The Ancient Art of Keeping Secrets from Asian Mothers
Ever try to keep a secret from your mother? I have.
When I was sixteen, my online acquaintance from San Diego, whom I met off of Prodigy, decided he wanted to give me a bunch of Honcho and Inches magazines. Online pornography, at this point, was waiting 45 seconds to download a pixelated, four-color gif, so when I was the first to get the package from the mailbox, this was the motherlode. I had no idea where I would put this, however. Throwing it away after getting it in the mail would be too much of a waste, so I decided I would just be really clever, sticking them in an unassuming manila folder and hiding them in the closet.
This was a dumb move.
What I didn't realize was that Asian mothers were thorough and that mothers go through everything.
EVERYTHING.
The dirty stash - which, by the way, was homosexual, and did I not mention I had not come out yet? - was found, and there was much weeping and gnashing of teeth. It may or may not have single-handedly prevented me from attending UC San Diego and triggered my dad to almost get me arranged to get married to a girl in China, but that's for a different story, I suppose.
Fast forward several decades, and you'd think I'd have outgrown keeping secrets from my mother. Yet here I am, a grown man with a secret that makes those dirty magazines seem trivial in comparison:
Mom still thinks I'm working full-time. I haven't had a job in seven months now.

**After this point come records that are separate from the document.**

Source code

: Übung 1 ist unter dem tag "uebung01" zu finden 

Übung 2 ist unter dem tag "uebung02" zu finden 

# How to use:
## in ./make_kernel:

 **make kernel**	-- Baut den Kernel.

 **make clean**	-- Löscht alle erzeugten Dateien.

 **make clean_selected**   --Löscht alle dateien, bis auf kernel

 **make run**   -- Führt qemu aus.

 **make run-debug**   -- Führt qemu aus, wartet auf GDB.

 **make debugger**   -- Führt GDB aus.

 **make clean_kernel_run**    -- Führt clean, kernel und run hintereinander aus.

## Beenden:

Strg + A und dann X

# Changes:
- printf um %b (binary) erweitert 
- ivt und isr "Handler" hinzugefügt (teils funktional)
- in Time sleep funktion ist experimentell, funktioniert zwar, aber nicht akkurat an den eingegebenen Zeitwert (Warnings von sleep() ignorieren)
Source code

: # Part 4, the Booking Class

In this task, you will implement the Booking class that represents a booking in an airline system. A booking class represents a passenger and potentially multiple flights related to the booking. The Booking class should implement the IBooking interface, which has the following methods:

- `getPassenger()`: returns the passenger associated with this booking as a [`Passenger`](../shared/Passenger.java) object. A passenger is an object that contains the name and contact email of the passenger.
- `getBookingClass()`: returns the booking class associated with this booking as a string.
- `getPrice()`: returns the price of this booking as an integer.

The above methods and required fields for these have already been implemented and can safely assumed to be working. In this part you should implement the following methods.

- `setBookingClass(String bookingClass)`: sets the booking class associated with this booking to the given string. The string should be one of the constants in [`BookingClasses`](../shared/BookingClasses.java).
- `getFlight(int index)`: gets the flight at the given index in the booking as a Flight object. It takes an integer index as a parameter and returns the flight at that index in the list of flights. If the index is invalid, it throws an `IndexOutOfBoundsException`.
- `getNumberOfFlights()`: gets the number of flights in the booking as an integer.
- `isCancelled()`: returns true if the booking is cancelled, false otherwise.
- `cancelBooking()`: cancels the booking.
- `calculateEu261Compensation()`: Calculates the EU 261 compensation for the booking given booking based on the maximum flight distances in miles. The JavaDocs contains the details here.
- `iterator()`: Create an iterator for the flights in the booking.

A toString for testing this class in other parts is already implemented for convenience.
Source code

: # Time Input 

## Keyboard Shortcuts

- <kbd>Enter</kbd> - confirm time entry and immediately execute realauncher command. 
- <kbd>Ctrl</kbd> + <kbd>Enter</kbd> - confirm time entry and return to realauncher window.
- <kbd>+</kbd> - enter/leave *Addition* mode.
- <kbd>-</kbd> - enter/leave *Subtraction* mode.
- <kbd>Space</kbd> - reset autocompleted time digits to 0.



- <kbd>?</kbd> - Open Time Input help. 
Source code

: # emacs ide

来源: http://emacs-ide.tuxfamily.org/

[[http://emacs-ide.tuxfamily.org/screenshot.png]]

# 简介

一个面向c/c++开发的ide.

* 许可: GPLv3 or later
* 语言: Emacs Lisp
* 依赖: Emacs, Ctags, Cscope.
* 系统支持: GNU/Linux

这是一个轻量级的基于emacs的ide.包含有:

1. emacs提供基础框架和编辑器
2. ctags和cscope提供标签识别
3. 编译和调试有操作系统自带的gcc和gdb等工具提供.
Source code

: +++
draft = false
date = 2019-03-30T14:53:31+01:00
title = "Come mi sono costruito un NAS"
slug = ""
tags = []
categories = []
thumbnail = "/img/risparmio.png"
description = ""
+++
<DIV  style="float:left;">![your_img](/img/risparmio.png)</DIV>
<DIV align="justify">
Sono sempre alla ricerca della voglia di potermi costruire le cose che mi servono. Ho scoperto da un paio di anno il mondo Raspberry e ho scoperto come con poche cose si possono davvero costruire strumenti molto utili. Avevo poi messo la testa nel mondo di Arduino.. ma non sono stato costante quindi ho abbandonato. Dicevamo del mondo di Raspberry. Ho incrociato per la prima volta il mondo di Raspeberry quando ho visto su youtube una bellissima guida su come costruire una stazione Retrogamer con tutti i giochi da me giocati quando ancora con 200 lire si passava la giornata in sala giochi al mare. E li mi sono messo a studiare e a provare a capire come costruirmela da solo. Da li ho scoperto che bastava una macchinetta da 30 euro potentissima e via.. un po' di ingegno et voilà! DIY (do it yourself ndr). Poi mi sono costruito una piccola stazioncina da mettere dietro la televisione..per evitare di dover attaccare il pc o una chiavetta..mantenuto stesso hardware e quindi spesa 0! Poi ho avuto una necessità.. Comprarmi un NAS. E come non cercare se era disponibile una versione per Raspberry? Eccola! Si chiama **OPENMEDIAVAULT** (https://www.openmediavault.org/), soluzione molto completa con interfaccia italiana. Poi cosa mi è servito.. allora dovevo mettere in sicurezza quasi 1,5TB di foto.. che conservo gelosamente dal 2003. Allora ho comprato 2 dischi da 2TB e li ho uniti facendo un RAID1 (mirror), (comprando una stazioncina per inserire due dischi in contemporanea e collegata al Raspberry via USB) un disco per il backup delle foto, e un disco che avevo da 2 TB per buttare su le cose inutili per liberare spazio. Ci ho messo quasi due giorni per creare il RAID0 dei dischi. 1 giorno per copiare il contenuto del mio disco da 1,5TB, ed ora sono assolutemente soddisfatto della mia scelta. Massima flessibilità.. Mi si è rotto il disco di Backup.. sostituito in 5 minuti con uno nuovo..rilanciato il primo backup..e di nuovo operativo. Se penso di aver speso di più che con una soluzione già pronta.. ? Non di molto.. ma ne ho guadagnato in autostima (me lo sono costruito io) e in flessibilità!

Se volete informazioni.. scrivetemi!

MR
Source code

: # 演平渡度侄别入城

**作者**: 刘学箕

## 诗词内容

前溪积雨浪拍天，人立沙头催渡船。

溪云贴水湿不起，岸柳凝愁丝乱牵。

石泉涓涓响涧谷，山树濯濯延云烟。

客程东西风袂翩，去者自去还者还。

I haven't told her for a couple of reasons. One reason is that I don't want to overwhelm her. She’s 86 years old and already dealing with so much—my dad's Alzheimer's, my sister's radio silence. Most 86-year-olds don't deal with this much burden, do they?
Even if I do tell her, what is my mother going to do or say? Besides threatening me with buying a new car?
"Ma. I can buy a car for myself," I told her. No, I can't, of course. It was going to be when I got a new job, but...
"Then actually do it. The engine shakes; it's a safety issue. SAFETY." The engine was making a knocking sound. Everyone who has driven in my car has complained about it. "You should buy an electric one, like a BYD."
"You mean a Tesla?"
"No,” she says. “A BYD." BYD is a Chinese electric auto manufacturer. Short for Build Your Dreams, apparently. A backronym on top of that, which is a delightfully Chinese thing to do.
“You know we live in the same city where Teslas are manufactured, right? And that BYDs aren't sold in the United States?"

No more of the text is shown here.